Picking up good vibrations?

"Even if the internet were able to provide voice tone and body language, studies into the importance of human proximity indicate that this still wouldn't be enough," adds Dr Hamden. "The studies, part of neuropsychological research, show that we emit certain vibrations and that there's chemistry involved in proximity.

"There was a study done during the Second World War in which newborn babies were separated into two groups. One set of babies was given nurses who held them and fed them. The other set was isolated in cribs, fed mechanically and their diapers were changed by nurses wearing gloves.

"Both groups grew physically, but around the age of seven the isolated group began to die. There was no medical reason. They died due to a lack of human thriving."

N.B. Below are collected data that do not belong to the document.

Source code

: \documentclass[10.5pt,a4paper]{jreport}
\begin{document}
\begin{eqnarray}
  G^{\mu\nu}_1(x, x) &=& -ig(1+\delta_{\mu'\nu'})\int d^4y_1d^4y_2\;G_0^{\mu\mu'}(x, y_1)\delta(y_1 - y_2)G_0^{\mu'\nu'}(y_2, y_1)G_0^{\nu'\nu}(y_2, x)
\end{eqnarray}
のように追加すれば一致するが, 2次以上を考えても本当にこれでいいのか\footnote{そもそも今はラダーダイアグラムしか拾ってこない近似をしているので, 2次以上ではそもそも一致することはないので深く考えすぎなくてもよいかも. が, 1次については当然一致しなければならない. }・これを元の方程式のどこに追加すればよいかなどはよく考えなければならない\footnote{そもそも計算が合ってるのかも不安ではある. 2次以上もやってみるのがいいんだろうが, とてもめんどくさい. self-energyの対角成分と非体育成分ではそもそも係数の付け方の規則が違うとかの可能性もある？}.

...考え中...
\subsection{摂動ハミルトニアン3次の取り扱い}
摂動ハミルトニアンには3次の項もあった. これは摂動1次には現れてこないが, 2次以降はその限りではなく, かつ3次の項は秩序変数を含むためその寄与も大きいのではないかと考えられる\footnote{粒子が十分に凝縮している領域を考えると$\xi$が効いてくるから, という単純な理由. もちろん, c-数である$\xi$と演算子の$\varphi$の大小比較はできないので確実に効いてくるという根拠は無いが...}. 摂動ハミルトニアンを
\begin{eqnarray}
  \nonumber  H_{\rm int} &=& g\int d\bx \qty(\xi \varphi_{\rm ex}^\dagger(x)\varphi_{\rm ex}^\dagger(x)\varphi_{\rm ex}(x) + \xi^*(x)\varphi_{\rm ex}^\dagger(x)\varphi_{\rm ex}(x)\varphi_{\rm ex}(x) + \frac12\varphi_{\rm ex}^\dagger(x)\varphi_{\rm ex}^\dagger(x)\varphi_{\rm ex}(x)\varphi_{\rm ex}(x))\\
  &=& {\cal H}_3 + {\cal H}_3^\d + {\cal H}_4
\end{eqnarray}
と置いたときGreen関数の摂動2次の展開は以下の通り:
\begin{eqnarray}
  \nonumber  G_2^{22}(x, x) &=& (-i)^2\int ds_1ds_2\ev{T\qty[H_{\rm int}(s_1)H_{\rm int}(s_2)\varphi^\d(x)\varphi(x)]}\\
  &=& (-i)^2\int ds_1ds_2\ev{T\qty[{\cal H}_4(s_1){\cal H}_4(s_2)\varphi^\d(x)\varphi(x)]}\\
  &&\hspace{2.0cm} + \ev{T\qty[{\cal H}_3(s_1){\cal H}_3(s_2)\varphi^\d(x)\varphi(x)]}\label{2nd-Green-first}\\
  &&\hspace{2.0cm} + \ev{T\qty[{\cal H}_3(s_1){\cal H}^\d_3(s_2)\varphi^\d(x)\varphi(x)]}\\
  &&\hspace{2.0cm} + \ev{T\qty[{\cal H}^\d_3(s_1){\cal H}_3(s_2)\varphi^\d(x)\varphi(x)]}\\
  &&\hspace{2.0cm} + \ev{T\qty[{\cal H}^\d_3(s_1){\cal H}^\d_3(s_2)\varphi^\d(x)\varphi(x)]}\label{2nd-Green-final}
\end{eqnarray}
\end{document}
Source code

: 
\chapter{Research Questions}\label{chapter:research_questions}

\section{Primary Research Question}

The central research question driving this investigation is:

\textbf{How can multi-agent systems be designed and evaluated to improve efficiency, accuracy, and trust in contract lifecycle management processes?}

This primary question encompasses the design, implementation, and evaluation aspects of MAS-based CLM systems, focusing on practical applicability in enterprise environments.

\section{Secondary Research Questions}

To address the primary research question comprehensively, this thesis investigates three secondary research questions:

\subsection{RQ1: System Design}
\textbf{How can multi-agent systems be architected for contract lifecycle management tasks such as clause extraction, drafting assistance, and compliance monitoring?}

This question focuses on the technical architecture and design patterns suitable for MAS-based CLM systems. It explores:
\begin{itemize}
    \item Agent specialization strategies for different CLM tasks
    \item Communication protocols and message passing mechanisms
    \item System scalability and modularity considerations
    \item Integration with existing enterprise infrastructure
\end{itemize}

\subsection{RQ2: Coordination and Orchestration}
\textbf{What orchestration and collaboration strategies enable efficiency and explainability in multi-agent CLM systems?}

"I find that people who use the internet for most of their human contact initially find it very gratifying and may form many intense virtual relationships," concedes Dr Block. "If, however, the relationships remain solely virtual, they often later feel betrayed by the false promises of the technology… and lonely."

It can't all be bad

"Too much canvas to a boat, too much nutriment to a body, too much authority to a soul: the consequence is always shipwreck," warns the Greek philosopher in The Collected Dialogues of Plato. Were he alive, Plato might have added that spending too much time online will end in shipwreck.

Then again, you'd still be able to use the internet to Google construction plans for a new boat, order the building supplies and then blog about sailing across the Seven Seas in it.
As in most things, the answer is in finding a happy medium.
Dr Block agrees.

"Old barriers such as one's 'authority' or 'accessibility' have been removed by Web access, text messaging, and e-mail, and people are feeling more empowered.

Out of that sense of empowerment, are we more apt to challenge and question authority within families, colleges, medical centres, corporations, or governments?

Arguments could be made that this is good, bad, or both. What is clear is that it is a dramatic change in how we function as a human species."